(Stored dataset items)
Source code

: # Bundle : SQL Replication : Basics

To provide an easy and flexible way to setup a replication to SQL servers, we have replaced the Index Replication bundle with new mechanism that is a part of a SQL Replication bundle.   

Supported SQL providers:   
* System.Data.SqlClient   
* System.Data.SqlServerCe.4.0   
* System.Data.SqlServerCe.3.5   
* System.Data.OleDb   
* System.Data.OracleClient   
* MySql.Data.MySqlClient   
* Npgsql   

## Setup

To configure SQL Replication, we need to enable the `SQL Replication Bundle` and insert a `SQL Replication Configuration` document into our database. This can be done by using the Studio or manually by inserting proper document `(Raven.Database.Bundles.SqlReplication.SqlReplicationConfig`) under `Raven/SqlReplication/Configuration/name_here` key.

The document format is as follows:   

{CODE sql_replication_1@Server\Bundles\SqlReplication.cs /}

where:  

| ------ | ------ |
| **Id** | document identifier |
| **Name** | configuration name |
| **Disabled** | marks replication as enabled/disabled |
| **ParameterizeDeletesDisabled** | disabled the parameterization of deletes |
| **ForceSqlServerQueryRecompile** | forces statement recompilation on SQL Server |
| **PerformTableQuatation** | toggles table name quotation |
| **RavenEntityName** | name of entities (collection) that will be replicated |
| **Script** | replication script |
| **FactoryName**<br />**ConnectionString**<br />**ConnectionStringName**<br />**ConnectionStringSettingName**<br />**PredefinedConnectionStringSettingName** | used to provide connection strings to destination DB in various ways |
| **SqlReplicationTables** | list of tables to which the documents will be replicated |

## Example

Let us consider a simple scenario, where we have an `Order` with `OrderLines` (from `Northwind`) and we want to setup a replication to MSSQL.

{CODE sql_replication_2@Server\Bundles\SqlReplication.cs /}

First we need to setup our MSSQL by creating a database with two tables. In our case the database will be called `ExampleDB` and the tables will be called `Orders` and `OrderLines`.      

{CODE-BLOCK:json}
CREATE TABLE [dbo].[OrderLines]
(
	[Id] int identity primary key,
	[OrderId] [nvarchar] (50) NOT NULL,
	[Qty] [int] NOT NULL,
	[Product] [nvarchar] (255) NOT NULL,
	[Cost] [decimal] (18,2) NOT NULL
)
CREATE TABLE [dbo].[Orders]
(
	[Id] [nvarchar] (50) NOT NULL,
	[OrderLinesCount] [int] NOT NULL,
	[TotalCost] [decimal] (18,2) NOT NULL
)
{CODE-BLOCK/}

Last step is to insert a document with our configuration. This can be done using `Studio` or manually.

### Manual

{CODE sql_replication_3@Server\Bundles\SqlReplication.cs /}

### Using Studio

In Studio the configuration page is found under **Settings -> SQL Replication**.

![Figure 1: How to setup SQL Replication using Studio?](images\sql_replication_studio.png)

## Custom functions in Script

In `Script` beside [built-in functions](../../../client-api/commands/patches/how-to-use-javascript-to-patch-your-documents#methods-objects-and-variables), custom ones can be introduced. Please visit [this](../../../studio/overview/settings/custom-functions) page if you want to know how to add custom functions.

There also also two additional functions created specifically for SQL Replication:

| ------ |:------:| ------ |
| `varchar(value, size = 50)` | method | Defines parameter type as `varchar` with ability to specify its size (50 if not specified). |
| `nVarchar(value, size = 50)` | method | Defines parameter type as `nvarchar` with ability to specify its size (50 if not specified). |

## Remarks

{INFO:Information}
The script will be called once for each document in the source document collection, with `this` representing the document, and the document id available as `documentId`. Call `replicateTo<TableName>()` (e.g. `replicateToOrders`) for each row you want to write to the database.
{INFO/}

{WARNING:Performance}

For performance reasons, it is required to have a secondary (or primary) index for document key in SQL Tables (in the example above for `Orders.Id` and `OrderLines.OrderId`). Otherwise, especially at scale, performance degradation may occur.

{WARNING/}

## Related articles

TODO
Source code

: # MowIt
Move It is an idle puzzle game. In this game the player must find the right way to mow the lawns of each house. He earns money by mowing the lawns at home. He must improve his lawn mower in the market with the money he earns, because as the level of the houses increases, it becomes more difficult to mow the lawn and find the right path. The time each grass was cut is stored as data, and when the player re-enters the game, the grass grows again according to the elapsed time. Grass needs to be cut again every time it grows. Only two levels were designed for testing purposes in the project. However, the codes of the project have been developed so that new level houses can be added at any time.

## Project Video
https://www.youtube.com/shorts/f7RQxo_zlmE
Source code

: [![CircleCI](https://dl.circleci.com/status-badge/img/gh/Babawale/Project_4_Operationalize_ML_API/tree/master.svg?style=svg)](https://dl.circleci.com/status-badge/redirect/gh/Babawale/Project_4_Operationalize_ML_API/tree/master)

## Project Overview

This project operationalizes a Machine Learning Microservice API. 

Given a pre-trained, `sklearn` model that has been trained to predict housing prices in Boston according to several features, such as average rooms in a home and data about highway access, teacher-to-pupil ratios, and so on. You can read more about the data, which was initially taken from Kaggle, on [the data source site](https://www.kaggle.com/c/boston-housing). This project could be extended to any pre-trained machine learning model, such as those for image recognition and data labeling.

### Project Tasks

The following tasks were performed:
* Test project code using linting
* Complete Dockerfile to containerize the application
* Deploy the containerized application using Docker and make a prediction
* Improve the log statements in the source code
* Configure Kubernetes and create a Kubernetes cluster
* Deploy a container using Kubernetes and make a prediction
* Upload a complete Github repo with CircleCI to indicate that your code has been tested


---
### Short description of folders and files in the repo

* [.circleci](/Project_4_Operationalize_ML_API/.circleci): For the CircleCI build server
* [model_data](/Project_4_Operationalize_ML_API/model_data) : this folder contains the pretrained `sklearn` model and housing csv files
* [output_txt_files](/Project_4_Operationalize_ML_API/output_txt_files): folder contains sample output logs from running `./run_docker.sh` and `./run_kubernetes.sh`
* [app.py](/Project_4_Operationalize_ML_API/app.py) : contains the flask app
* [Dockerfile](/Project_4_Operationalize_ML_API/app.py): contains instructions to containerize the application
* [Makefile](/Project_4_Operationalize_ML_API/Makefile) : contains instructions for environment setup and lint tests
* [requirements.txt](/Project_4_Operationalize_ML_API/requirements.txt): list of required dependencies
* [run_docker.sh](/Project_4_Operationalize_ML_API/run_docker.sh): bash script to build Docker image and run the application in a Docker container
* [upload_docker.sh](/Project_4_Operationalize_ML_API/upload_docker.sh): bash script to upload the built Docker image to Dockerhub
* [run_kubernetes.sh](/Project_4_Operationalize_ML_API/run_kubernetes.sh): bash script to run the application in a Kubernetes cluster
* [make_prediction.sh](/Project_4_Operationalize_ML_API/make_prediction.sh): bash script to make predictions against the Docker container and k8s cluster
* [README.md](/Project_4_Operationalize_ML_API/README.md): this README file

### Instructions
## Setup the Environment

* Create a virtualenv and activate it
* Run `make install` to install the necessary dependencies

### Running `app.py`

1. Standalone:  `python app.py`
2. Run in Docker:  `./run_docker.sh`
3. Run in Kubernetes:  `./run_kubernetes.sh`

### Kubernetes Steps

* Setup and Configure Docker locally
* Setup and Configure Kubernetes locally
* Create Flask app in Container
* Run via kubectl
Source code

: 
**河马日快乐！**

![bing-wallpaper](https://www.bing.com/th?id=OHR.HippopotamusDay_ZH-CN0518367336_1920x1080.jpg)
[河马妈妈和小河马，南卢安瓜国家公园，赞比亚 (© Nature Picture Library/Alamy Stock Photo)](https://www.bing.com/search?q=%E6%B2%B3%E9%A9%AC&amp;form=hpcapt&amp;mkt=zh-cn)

*WHAT TO WORK ON:* Starting at the line that contains "CREATE TABLE [dbo].[OrderLines]" and stopping after the line that contains "## Custom functions in Script", write out every line exactly as it appears above, and no other line.

*RESULT OF THIS TASK:*
CREATE TABLE [dbo].[OrderLines]
(
	[Id] int identity primary key,
	[OrderId] [nvarchar] (50) NOT NULL,
	[Qty] [int] NOT NULL,
	[Product] [nvarchar] (255) NOT NULL,
	[Cost] [decimal] (18,2) NOT NULL
)
CREATE TABLE [dbo].[Orders]
(
	[Id] [nvarchar] (50) NOT NULL,
	[OrderLinesCount] [int] NOT NULL,
	[TotalCost] [decimal] (18,2) NOT NULL
)
{CODE-BLOCK/}

Last step is to insert a document with our configuration. This can be done using `Studio` or manually.

### Manual

{CODE sql_replication_3@Server\Bundles\SqlReplication.cs /}

### Using Studio

In Studio the configuration page is found under **Settings -> SQL Replication**.

![Figure 1: How to setup SQL Replication using Studio?](images\sql_replication_studio.png)

## Custom functions in Script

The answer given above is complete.